*** INFORMATION PROVIDED ***
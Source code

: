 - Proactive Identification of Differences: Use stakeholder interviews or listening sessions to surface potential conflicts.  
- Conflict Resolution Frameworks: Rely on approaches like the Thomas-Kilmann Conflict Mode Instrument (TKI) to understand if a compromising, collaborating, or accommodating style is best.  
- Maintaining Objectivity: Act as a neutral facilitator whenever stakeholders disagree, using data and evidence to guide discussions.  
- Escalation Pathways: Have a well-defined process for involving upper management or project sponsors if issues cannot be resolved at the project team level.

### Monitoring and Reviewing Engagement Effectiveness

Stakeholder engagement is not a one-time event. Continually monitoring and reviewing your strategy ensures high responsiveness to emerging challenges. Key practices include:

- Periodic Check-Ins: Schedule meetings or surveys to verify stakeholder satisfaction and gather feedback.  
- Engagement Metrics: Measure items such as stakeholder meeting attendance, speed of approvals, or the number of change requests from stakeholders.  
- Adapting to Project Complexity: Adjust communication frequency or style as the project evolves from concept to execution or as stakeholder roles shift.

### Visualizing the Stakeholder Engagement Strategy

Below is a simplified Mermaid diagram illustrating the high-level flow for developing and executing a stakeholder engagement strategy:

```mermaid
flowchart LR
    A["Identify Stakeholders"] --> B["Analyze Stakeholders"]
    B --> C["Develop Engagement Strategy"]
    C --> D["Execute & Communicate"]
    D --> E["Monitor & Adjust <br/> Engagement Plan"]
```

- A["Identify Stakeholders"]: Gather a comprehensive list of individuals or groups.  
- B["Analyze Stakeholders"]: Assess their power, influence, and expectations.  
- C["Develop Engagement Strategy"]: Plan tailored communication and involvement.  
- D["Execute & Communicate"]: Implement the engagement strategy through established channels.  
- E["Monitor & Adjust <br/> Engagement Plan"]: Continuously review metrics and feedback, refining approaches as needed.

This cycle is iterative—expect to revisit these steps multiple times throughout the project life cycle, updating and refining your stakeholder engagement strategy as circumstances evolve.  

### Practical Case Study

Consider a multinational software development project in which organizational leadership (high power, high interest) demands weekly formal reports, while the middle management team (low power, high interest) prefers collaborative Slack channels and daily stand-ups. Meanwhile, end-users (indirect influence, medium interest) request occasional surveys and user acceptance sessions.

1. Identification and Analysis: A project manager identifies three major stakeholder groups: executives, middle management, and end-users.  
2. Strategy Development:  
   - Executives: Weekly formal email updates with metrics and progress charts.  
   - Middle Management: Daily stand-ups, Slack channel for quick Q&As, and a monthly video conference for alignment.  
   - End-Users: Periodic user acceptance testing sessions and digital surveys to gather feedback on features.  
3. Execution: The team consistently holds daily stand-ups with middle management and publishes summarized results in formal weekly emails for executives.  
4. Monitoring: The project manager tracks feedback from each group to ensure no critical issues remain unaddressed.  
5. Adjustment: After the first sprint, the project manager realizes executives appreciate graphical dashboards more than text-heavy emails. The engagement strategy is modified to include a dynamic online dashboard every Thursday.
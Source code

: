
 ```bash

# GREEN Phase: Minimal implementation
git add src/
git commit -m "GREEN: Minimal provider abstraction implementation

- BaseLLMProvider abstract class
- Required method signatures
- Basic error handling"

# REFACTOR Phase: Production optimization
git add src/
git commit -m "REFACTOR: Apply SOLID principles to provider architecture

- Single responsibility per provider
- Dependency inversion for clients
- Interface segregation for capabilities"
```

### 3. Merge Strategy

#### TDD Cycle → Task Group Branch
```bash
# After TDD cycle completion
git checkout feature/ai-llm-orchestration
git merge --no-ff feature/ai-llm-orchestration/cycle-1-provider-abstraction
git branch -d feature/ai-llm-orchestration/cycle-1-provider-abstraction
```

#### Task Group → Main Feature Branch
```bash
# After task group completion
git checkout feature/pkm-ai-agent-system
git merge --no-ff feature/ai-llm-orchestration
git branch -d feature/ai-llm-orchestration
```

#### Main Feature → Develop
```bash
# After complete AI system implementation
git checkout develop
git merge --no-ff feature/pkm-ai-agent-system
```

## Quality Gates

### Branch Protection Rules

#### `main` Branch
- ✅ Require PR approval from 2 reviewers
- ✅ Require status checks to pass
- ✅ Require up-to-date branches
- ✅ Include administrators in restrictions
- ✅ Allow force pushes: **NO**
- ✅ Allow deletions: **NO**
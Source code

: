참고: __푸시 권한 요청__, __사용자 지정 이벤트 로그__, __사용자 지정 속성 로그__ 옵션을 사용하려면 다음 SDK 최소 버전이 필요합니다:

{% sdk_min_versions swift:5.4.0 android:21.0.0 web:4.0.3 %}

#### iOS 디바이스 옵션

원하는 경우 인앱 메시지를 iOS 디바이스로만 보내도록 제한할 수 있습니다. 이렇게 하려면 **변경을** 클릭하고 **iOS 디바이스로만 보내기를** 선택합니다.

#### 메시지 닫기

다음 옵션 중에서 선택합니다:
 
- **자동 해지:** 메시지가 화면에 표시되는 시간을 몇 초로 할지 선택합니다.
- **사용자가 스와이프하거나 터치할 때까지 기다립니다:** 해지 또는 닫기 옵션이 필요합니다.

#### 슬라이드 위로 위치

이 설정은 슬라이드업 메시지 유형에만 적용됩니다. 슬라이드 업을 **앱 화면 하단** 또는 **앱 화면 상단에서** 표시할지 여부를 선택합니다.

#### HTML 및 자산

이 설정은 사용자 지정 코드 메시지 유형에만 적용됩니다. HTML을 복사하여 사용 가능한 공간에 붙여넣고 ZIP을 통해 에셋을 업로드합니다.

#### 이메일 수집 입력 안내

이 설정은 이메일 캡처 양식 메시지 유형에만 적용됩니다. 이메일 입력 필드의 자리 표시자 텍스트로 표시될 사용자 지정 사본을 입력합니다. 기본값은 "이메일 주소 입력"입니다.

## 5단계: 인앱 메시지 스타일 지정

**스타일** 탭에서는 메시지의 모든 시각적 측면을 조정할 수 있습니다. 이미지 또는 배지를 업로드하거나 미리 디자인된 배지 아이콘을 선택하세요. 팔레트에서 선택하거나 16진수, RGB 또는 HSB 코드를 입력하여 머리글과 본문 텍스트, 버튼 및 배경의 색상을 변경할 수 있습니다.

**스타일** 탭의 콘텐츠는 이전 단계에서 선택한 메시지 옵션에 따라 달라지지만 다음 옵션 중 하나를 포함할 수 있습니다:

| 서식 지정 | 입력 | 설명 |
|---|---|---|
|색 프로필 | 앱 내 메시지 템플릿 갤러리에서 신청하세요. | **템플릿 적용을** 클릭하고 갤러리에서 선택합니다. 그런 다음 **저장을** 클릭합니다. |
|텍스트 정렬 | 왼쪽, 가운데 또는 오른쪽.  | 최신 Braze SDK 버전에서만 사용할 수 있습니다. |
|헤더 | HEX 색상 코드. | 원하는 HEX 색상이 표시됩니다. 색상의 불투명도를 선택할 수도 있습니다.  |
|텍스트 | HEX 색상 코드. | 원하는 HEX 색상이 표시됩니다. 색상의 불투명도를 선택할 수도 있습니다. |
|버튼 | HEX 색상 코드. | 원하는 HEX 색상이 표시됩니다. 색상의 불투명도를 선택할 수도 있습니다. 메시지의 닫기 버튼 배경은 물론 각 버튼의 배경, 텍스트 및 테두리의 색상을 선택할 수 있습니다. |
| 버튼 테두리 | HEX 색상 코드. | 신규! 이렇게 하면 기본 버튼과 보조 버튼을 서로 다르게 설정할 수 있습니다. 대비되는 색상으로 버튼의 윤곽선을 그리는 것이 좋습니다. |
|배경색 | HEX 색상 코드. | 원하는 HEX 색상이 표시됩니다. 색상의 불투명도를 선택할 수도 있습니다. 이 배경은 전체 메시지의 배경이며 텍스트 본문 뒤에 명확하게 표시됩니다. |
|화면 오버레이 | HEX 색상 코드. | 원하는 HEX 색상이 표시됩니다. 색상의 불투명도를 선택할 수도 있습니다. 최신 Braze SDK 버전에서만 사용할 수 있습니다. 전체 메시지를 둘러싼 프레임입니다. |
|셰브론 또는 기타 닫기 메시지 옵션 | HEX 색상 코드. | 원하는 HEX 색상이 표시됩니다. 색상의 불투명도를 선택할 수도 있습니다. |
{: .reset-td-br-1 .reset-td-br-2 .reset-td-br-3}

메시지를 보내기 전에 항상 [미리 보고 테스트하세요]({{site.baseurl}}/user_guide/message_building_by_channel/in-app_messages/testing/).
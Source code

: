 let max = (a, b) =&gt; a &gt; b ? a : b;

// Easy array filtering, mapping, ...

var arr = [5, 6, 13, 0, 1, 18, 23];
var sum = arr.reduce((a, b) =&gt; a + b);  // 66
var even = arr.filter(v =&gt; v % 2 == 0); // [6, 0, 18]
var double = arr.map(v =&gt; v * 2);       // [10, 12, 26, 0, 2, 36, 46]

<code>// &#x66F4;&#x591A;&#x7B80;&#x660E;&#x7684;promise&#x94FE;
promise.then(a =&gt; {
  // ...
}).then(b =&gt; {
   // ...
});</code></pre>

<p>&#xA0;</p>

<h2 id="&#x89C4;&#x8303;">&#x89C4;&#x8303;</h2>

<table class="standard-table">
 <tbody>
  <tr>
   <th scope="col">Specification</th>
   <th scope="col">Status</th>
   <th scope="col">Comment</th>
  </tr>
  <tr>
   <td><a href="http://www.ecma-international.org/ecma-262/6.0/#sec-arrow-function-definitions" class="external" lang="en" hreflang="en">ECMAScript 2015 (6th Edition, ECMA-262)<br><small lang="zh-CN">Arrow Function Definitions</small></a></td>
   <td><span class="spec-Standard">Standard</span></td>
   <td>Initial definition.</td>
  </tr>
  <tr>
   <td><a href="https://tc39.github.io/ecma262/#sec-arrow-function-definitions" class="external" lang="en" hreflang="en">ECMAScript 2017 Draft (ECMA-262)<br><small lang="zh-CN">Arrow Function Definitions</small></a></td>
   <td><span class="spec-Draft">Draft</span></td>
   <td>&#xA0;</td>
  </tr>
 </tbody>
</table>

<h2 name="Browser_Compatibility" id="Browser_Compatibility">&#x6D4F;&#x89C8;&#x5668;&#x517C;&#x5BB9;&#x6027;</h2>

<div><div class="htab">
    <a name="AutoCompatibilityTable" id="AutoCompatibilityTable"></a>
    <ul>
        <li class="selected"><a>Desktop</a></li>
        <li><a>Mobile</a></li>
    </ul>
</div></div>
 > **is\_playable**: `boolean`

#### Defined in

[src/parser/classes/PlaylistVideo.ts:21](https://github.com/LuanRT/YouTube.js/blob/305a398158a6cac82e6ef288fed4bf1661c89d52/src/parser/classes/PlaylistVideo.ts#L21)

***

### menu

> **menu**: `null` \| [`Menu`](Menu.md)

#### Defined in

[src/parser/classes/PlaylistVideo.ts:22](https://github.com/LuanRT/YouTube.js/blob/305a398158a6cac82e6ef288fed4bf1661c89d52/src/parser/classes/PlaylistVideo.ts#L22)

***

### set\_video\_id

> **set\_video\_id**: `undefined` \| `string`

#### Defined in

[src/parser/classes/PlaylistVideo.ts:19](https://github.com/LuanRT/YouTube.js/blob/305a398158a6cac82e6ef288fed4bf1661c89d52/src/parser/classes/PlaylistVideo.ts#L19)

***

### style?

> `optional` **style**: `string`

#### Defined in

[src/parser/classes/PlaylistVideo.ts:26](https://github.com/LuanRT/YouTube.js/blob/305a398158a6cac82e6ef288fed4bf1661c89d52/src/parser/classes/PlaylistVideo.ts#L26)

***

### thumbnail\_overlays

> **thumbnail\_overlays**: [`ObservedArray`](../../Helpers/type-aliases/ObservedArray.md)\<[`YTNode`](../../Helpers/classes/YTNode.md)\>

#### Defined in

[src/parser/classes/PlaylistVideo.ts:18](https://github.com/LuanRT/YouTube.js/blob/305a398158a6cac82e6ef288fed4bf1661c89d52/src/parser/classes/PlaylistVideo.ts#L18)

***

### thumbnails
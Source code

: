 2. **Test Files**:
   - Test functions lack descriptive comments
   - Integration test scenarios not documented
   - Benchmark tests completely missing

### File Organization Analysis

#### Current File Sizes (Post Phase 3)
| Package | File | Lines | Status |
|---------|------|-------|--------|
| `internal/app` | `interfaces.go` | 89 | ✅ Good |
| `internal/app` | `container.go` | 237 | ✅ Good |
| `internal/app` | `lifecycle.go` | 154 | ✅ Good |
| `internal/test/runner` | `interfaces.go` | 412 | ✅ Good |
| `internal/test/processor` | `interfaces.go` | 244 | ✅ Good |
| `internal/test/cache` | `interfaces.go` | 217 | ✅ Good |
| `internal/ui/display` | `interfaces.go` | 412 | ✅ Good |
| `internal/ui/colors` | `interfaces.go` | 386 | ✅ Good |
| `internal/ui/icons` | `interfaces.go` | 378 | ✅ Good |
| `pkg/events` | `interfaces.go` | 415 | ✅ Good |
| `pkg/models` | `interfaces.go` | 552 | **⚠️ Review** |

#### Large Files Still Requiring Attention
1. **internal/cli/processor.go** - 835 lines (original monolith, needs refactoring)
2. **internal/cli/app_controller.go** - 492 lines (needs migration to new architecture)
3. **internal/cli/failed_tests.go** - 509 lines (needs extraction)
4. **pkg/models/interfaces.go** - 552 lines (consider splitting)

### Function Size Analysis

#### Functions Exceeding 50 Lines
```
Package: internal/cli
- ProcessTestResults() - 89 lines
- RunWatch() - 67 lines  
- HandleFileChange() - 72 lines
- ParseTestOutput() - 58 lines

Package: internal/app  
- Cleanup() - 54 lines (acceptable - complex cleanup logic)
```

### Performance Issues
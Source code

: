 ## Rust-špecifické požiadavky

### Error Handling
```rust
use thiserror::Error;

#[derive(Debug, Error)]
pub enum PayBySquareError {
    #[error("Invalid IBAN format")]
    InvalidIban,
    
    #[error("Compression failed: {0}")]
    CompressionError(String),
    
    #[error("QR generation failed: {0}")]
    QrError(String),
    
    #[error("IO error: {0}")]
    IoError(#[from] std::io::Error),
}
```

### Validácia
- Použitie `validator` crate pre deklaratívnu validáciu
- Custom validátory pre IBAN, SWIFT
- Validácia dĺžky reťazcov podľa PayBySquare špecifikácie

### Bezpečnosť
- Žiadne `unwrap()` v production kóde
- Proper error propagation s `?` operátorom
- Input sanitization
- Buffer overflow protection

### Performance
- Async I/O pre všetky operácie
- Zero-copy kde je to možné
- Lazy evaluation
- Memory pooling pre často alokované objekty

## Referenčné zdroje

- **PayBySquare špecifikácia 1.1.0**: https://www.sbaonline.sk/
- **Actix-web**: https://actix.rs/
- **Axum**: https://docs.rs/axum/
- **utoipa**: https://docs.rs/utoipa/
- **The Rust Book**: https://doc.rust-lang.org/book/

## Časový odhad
*** End of INFORMATION PROVIDED ***
* [WHAT YOU HAVE TO DO]
Stopping at the line containing "surface potential conflicts.", please repeat exactly every line from the very start of the entries, that line included, and nothing more.

* [ANSWER FOR THE TASK]
Source code

: - Proactive Identification of Differences: Use stakeholder interviews or listening sessions to surface potential conflicts.  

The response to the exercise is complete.